#### [Work required]
The entries below should be transcribed exactly, every one of them.

================================

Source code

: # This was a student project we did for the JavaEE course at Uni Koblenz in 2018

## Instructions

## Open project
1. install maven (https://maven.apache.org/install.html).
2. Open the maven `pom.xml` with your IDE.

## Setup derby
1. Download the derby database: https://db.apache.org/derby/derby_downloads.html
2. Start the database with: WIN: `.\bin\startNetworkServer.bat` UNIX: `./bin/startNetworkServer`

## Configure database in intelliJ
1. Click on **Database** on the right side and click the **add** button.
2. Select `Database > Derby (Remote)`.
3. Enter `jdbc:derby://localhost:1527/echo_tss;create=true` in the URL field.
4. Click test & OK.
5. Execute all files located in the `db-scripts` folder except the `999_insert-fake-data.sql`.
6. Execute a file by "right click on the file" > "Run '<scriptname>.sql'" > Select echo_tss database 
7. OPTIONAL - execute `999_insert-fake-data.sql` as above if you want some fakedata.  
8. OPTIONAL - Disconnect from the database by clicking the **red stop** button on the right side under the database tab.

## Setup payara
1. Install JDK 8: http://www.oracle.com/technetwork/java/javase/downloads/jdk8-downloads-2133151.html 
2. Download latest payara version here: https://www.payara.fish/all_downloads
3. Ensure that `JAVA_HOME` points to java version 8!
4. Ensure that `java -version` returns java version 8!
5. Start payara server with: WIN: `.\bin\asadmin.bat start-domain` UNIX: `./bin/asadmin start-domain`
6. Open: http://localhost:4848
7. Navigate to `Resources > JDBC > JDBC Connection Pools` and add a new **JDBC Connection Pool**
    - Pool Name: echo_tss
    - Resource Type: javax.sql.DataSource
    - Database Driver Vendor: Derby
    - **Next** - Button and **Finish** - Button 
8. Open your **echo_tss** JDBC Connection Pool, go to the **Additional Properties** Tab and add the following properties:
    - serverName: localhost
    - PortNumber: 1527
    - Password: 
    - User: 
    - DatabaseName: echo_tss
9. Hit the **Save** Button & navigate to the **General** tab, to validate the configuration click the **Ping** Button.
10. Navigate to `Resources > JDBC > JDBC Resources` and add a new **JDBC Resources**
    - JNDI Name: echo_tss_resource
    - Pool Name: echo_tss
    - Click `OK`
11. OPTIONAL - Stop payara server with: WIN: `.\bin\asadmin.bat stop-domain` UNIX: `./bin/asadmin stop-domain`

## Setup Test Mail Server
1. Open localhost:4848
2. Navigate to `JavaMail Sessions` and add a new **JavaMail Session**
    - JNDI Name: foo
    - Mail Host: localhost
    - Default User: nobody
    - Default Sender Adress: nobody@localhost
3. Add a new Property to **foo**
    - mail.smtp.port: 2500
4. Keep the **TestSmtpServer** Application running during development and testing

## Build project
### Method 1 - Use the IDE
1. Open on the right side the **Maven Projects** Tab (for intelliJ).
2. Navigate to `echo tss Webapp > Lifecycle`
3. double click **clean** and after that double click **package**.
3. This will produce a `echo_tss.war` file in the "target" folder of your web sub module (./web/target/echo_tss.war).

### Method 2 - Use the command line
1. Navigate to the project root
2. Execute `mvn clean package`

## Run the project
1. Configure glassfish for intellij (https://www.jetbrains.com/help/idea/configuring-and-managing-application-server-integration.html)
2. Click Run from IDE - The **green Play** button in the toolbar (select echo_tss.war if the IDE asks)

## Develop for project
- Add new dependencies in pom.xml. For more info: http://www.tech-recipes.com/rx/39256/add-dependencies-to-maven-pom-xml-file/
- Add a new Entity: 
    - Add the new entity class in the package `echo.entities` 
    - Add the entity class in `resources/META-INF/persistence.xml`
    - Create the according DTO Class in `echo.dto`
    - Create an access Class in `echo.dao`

================================

#### [Exercise response]
Source code

: # This was a student project we did for the JavaEE course at Uni Koblenz in 2018

## Instructions

## Open project
1. install maven (https://maven.apache.org/install.html).
2. Open the maven `pom.xml` with your IDE.

## Setup derby
1. Download the derby database: https://db.apache.org/derby/derby_downloads.html
2. Start the database with: WIN: `.\bin\startNetworkServer.bat` UNIX: `./bin/startNetworkServer`

## Configure database in intelliJ
1. Click on **Database** on the right side and click the **add** button.
2. Select `Database > Derby (Remote)`.
3. Enter `jdbc:derby://localhost:1527/echo_tss;create=true` in the URL field.
4. Click test & OK.
5. Execute all files located in the `db-scripts` folder except the `999_insert-fake-data.sql`.
6. Execute a file by "right click on the file" > "Run '<scriptname>.sql'" > Select echo_tss database 
7. OPTIONAL - execute `999_insert-fake-data.sql` as above if you want some fakedata.  
8. OPTIONAL - Disconnect from the database by clicking the **red stop** button on the right side under the database tab.

## Setup payara
1. Install JDK 8: http://www.oracle.com/technetwork/java/javase/downloads/jdk8-downloads-2133151.html 
2. Download latest payara version here: https://www.payara.fish/all_downloads
3. Ensure that `JAVA_HOME` points to java version 8!
4. Ensure that `java -version` returns java version 8!
5. Start payara server with: WIN: `.\bin\asadmin.bat start-domain` UNIX: `./bin/asadmin start-domain`
6. Open: http://localhost:4848
7. Navigate to `Resources > JDBC > JDBC Connection Pools` and add a new **JDBC Connection Pool**
    - Pool Name: echo_tss
    - Resource Type: javax.sql.DataSource
    - Database Driver Vendor: Derby
    - **Next** - Button and **Finish** - Button 
8. Open your **echo_tss** JDBC Connection Pool, go to the **Additional Properties** Tab and add the following properties:
    - serverName: localhost
    - PortNumber: 1527
    - Password: 
    - User: 
    - DatabaseName: echo_tss
9. Hit the **Save** Button & navigate to the **General** tab, to validate the configuration click the **Ping** Button.
10. Navigate to `Resources > JDBC > JDBC Resources` and add a new **JDBC Resources**
    - JNDI Name: echo_tss_resource
    - Pool Name: echo_tss
    - Click `OK`
11. OPTIONAL - Stop payara server with: WIN: `.\bin\asadmin.bat stop-domain` UNIX: `./bin/asadmin stop-domain`

## Setup Test Mail Server
1. Open localhost:4848
2. Navigate to `JavaMail Sessions` and add a new **JavaMail Session**
    - JNDI Name: foo
    - Mail Host: localhost
    - Default User: nobody
    - Default Sender Adress: nobody@localhost
3. Add a new Property to **foo**
    - mail.smtp.port: 2500
4. Keep the **TestSmtpServer** Application running during development and testing

## Build project
### Method 1 - Use the IDE
1. Open on the right side the **Maven Projects** Tab (for intelliJ).
2. Navigate to `echo tss Webapp > Lifecycle`
3. double click **clean** and after that double click **package**.
3. This will produce a `echo_tss.war` file in the "target" folder of your web sub module (./web/target/echo_tss.war).

### Method 2 - Use the command line
1. Navigate to the project root
2. Execute `mvn clean package`

## Run the project
1. Configure glassfish for intellij (https://www.jetbrains.com/help/idea/configuring-and-managing-application-server-integration.html)
2. Click Run from IDE - The **green Play** button in the toolbar (select echo_tss.war if the IDE asks)

## Develop for project
- Add new dependencies in pom.xml. For more info: http://www.tech-recipes.com/rx/39256/add-dependencies-to-maven-pom-xml-file/
- Add a new Entity: 
    - Add the new entity class in the package `echo.entities` 
    - Add the entity class in `resources/META-INF/persistence.xml`
    - Create the according DTO Class in `echo.dto`
    - Create an access Class in `echo.dao`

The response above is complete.